Le nuancier est éloquent. Du rouge tulipe au rouge framboise, en passant par le rouge orangé, le grenadine et le rose amarante, Her décline plus de variations de rouge qu'il est possible d'en imaginer. Le film de Spike Jonze, qui raconte l'histoire d'amour entre Theodore, un homme de lettres divorcé (Joaquin Phoenix), et son système d'exploitation (la voix de Scarlett Johansson), se déroule dans un futur proche dont les décors sont à la fois design, lumineux et mélancoliques. Et donc, toujours un peu rouges.

De même que la bande dessinée Le Bleu est une couleur chaude, dont La Vie d'Adèle s'est inspirée, associait la couleur bleue au personnage d'Emma, Her identifie le rouge à son héros : des chemises aux meubles et passant par le smartphone qui lui permet de communiquer avec sa dulcinée 2.0, Spike Jonze a tout repeint en rouge. Avec quel effet sur le spectateur ?

Un futur atypique

"La modernité est souvent représentée de façon lisse et dépouillée.
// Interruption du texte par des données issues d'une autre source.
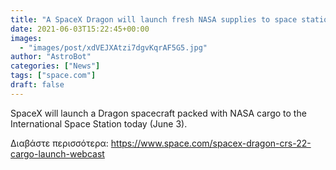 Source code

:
 ```yaml
---
title: "A SpaceX Dragon will launch fresh NASA supplies to space station today. How to watch live."
date: 2021-06-03T15:22:45+00:00
images:
  - "images/post/xdVEJXAtzi7dgvKqrAF5G5.jpg"
author: "AstroBot"
categories: ["News"]
tags: ["space.com"]
draft: false
---
```


SpaceX will launch a Dragon spacecraft packed with NASA cargo to the International Space Station today (June 3). 

Διαβάστε περισσότερα: https://www.space.com/spacex-dragon-crs-22-cargo-launch-webcast
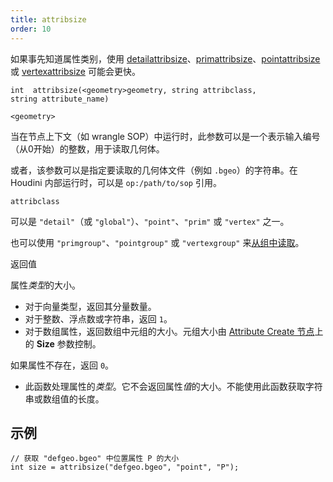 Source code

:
 ```yaml
---
title: attribsize
order: 10
---
```

如果事先知道属性类别，使用 [detailattribsize](/zh-cn/houdini-vex/attributes-and-intrinsics/detailattribsize "返回几何体细节属性的大小")、[primattribsize](/zh-cn/houdini-vex/attributes-and-intrinsics/primattribsize "返回几何体图元属性的大小")、[pointattribsize](/zh-cn/houdini-vex/attributes-and-intrinsics/pointattribsize "返回几何体点属性的大小") 或 [vertexattribsize](/zh-cn/houdini-vex/attributes-and-intrinsics/vertexattribsize "返回几何体顶点属性的大小") 可能会更快。

`int  attribsize(<geometry>geometry, string attribclass, string attribute_name)`

`<geometry>`

当在节点上下文（如 wrangle SOP）中运行时，此参数可以是一个表示输入编号（从0开始）的整数，用于读取几何体。

或者，该参数可以是指定要读取的几何体文件（例如 `.bgeo`）的字符串。在 Houdini 内部运行时，可以是 `op:/path/to/sop` 引用。

`attribclass`

可以是 `"detail"`（或 `"global"`）、`"point"`、`"prim"` 或 `"vertex"` 之一。

也可以使用 `"primgroup"`、`"pointgroup"` 或 `"vertexgroup"` 来[从组中读取](../groups.html "在 VEX 中，可以像读取属性一样读取图元/点/顶点组的内容")。

返回值

属性*类型*的大小。

- 对于向量类型，返回其分量数量。
- 对于整数、浮点数或字符串，返回 `1`。
- 对于数组属性，返回数组中元组的大小。元组大小由 [Attribute Create 节点](../../nodes/sop/attribcreate.html "添加或编辑用户定义的属性")上的 **Size** 参数控制。

如果属性不存在，返回 `0`。

- 此函数处理属性的*类型*。它不会返回属性*值*的大小。不能使用此函数获取字符串或数组值的长度。

## 示例

```vex
// 获取 "defgeo.bgeo" 中位置属性 P 的大小
int size = attribsize("defgeo.bgeo", "point", "P");

```
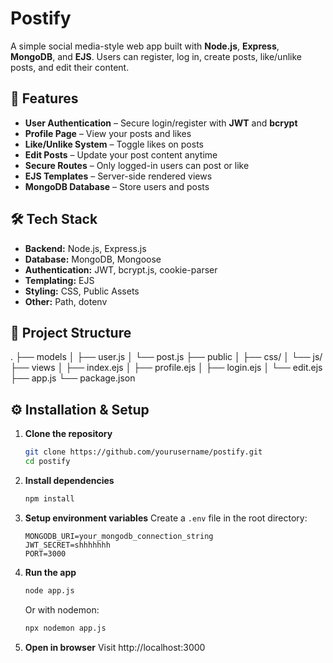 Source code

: # Postify
A simple social media-style web app built with **Node.js**, **Express**, **MongoDB**, and **EJS**. Users can register, log in, create posts, like/unlike posts, and edit their content.

## 🚀 Features
- **User Authentication** – Secure login/register with **JWT** and **bcrypt**
- **Profile Page** – View your posts and likes
- **Like/Unlike System** – Toggle likes on posts
- **Edit Posts** – Update your post content anytime
- **Secure Routes** – Only logged-in users can post or like
- **EJS Templates** – Server-side rendered views
- **MongoDB Database** – Store users and posts

## 🛠 Tech Stack
- **Backend:** Node.js, Express.js
- **Database:** MongoDB, Mongoose
- **Authentication:** JWT, bcrypt.js, cookie-parser
- **Templating:** EJS
- **Styling:** CSS, Public Assets
- **Other:** Path, dotenv

## 📂 Project Structure
.
├── models
│   ├── user.js
│   └── post.js
├── public
│   ├── css/
│   └── js/
├── views
│   ├── index.ejs
│   ├── profile.ejs
│   ├── login.ejs
│   └── edit.ejs
├── app.js
└── package.json

## ⚙️ Installation & Setup
1. **Clone the repository**
   ```bash
   git clone https://github.com/yourusername/postify.git
   cd postify
   ```
2. **Install dependencies**
   ```bash
   npm install
   ```
3. **Setup environment variables**
   Create a `.env` file in the root directory:
   ```env
   MONGODB_URI=your_mongodb_connection_string
   JWT_SECRET=shhhhhhh
   PORT=3000
   ```
4. **Run the app**
   ```bash
   node app.js
   ```
   Or with nodemon:
   ```bash
   npx nodemon app.js
   ```
5. **Open in browser**
   Visit http://localhost:3000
On ne voulait pas vraiment de ça, explique le chef opérateur Hoyte Van Hoytema à Hit FixNotre vision du futur était habitée, chaleureuse et tactile. C'est pourquoi nous avons éliminé au maximum la couleur bleue de l'écran." Spike Jonze met en scène un futur atypique, loin de l'imagerie SF habituelle, où les films baignent dans des couleurs vert-bleu sombres et où il pleut les trois quarts du temps (Blade Runner, Matrix, 2001 L'Odyssée de l'espace, Pacific Rim, etc.). Cette spécificité donne ainsi une cohérence visuelle au film, recherchée par l'équipe technique. "Non seulement nous voulions mettre en scène des couleurs chaudes, mais nous voulions aussi que le film ait une identité bien à lui", reprend Hoyte Van Hoytema. Les tons du rouge varient, de même que les formes et les volumes qui lui sont associés, de telle sorte que tous les éléments du décor et les personnages, à un moment ou un autre, épousent cette stylisation.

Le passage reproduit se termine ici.